### Task to carry out
Write out every line below that contains "McpSchema".

### Entries supplied

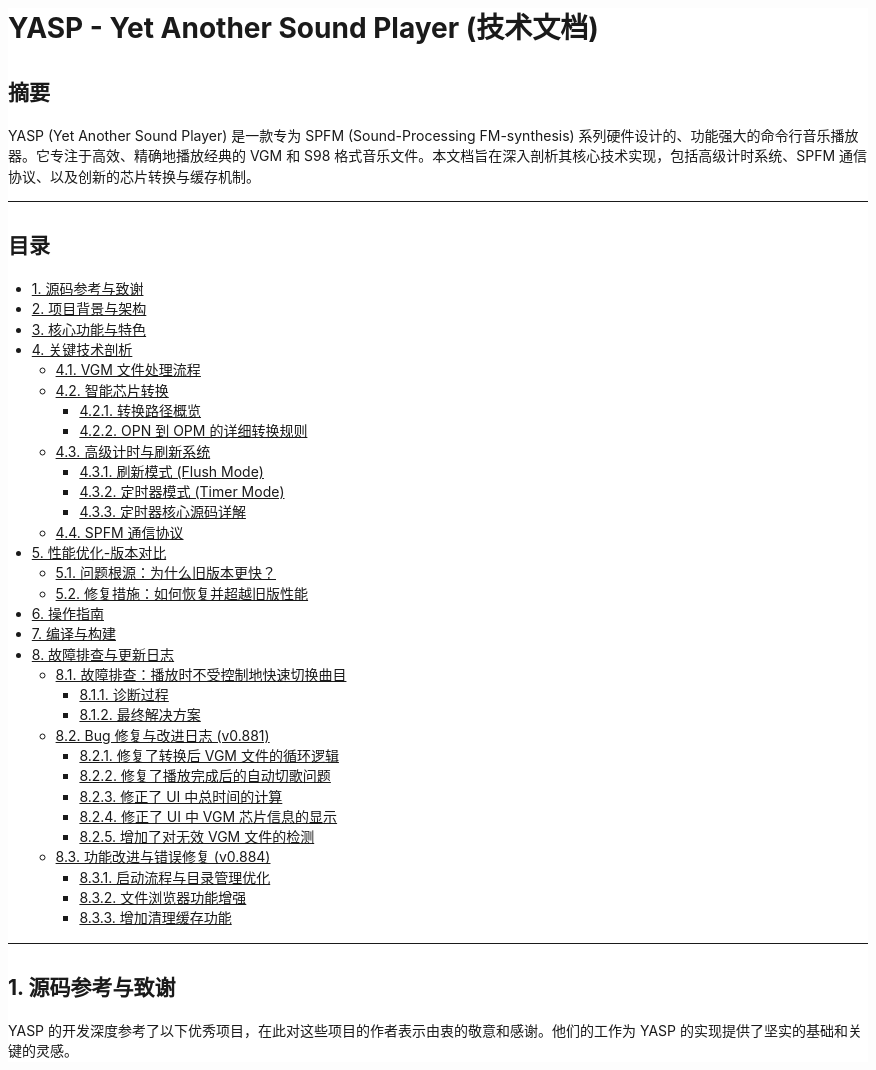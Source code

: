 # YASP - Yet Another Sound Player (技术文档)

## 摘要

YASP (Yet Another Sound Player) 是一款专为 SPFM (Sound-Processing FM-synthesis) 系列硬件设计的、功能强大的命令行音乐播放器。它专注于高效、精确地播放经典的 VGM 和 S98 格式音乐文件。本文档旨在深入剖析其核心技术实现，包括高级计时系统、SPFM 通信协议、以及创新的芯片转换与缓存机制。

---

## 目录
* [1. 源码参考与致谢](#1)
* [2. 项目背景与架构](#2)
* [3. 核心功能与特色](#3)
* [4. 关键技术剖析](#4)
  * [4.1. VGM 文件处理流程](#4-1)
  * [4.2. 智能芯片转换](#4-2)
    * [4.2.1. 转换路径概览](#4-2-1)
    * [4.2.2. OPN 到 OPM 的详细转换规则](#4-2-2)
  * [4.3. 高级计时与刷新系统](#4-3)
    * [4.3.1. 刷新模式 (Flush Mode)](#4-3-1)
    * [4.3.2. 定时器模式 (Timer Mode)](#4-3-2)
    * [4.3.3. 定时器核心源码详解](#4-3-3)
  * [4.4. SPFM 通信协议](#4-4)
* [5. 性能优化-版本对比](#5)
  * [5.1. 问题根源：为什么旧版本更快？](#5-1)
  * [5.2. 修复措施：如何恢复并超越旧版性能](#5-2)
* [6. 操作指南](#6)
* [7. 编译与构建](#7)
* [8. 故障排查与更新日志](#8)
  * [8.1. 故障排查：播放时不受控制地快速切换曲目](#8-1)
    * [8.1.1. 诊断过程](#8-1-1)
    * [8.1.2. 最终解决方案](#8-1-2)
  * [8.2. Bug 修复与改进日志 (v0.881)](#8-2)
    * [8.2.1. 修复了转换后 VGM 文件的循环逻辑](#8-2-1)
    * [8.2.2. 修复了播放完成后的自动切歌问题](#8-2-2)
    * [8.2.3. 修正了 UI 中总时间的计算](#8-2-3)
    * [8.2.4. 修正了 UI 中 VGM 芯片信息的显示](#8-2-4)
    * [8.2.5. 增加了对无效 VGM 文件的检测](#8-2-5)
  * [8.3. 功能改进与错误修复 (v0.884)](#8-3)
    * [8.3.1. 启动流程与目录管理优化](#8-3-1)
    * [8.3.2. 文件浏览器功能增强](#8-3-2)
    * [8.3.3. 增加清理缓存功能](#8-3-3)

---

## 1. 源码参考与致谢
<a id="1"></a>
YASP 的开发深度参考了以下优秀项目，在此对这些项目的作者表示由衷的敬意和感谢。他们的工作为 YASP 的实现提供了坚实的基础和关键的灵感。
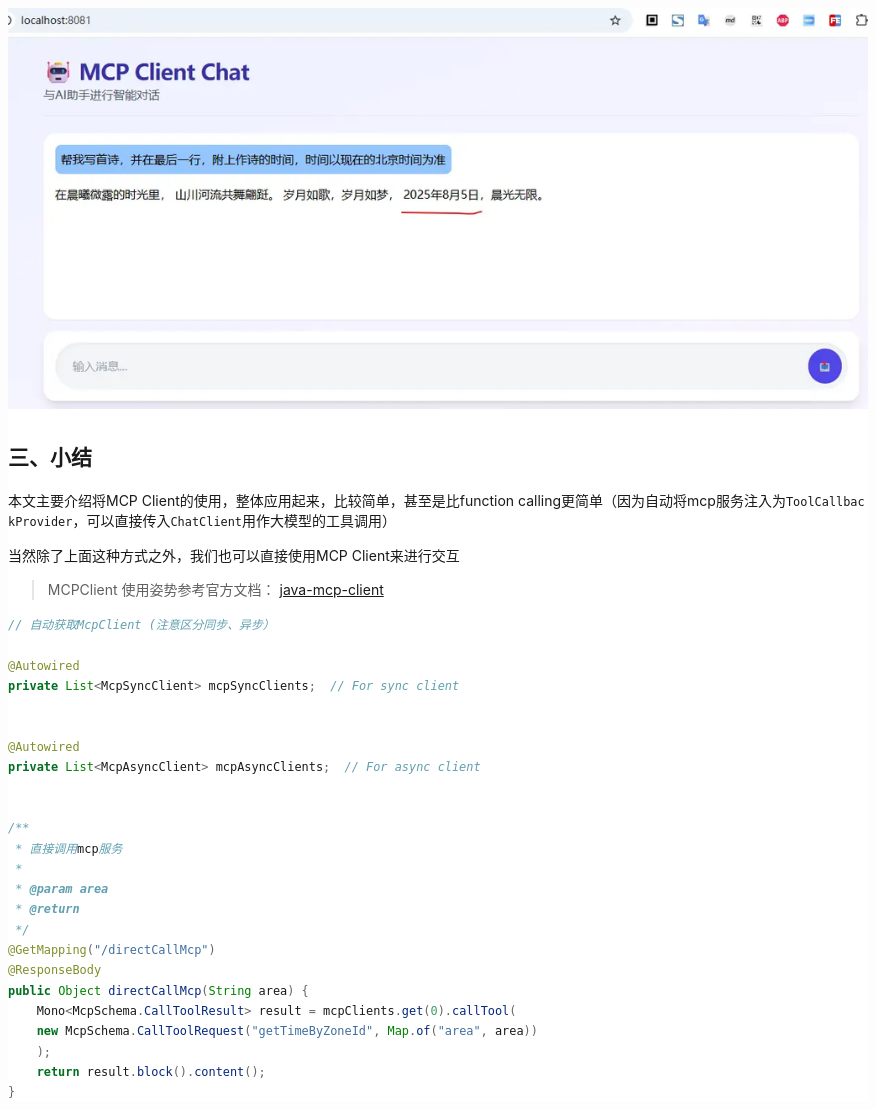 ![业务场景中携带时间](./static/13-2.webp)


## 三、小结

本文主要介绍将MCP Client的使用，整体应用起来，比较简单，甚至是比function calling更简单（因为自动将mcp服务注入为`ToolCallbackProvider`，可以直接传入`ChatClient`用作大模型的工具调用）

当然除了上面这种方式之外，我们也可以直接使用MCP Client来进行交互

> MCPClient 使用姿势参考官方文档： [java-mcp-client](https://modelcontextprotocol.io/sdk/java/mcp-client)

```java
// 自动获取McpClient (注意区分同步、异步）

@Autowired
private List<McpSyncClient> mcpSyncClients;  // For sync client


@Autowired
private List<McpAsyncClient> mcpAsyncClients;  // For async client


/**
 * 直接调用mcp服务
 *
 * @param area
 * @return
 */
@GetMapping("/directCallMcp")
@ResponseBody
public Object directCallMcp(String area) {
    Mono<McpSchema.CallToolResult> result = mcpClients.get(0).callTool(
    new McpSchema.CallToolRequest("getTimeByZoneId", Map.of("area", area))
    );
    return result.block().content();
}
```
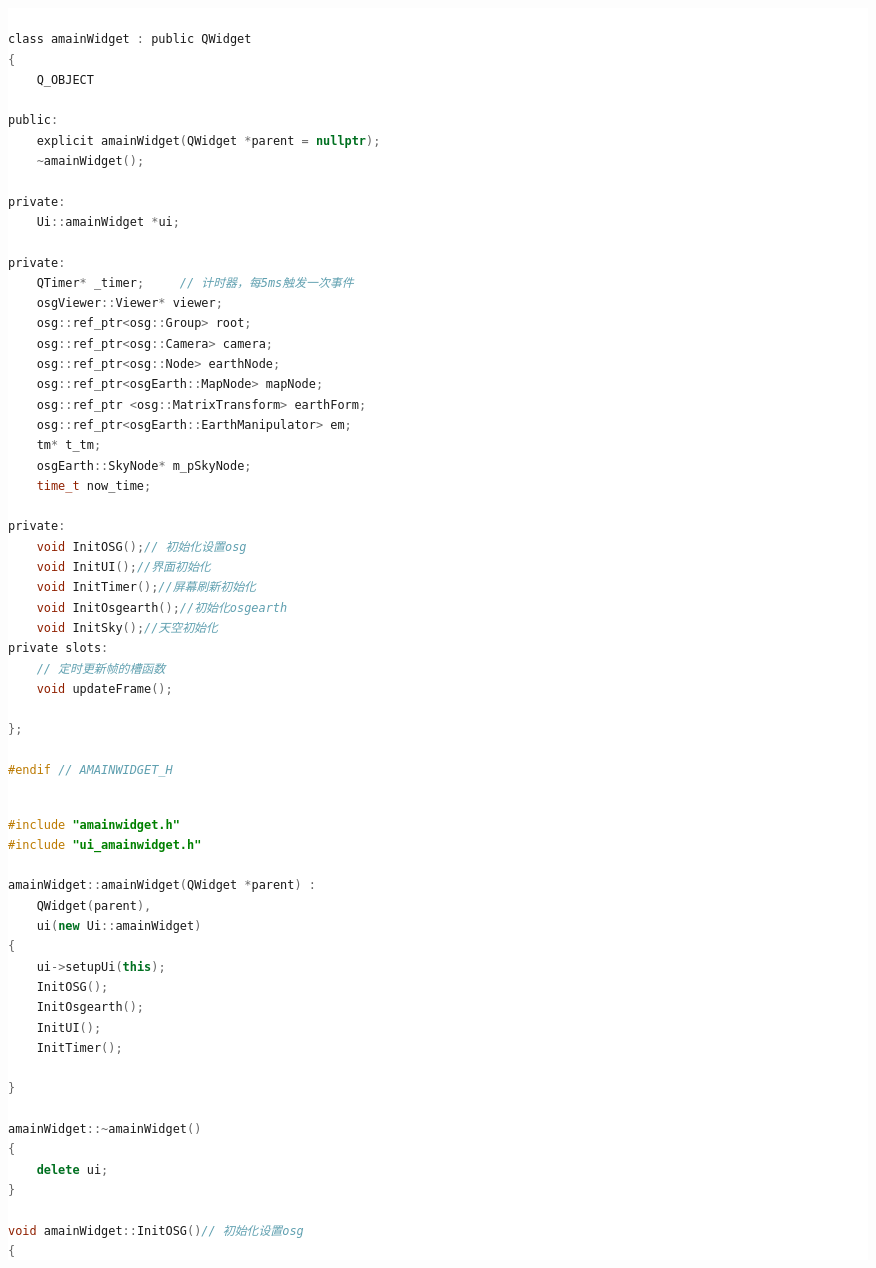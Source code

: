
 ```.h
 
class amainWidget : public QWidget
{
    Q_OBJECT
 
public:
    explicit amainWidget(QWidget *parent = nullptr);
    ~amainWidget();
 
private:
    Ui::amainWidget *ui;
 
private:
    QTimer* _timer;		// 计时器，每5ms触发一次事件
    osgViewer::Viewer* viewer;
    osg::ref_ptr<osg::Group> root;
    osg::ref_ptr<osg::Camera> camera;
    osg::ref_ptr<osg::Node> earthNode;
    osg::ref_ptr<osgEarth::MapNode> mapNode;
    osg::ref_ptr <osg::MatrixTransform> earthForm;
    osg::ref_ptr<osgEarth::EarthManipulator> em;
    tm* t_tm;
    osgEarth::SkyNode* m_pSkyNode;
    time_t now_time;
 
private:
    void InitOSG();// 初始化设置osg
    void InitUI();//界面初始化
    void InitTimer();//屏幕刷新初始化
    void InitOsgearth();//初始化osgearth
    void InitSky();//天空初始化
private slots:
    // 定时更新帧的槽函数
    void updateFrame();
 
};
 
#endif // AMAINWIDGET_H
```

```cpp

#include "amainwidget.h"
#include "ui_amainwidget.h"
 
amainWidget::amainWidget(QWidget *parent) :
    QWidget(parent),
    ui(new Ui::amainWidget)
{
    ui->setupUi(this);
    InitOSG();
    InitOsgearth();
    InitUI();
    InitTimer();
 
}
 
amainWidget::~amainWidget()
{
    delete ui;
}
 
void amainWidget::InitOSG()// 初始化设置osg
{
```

### Problem solution
    Mono<McpSchema.CallToolResult> result = mcpClients.get(0).callTool(
    new McpSchema.CallToolRequest("getTimeByZoneId", Map.of("area", area))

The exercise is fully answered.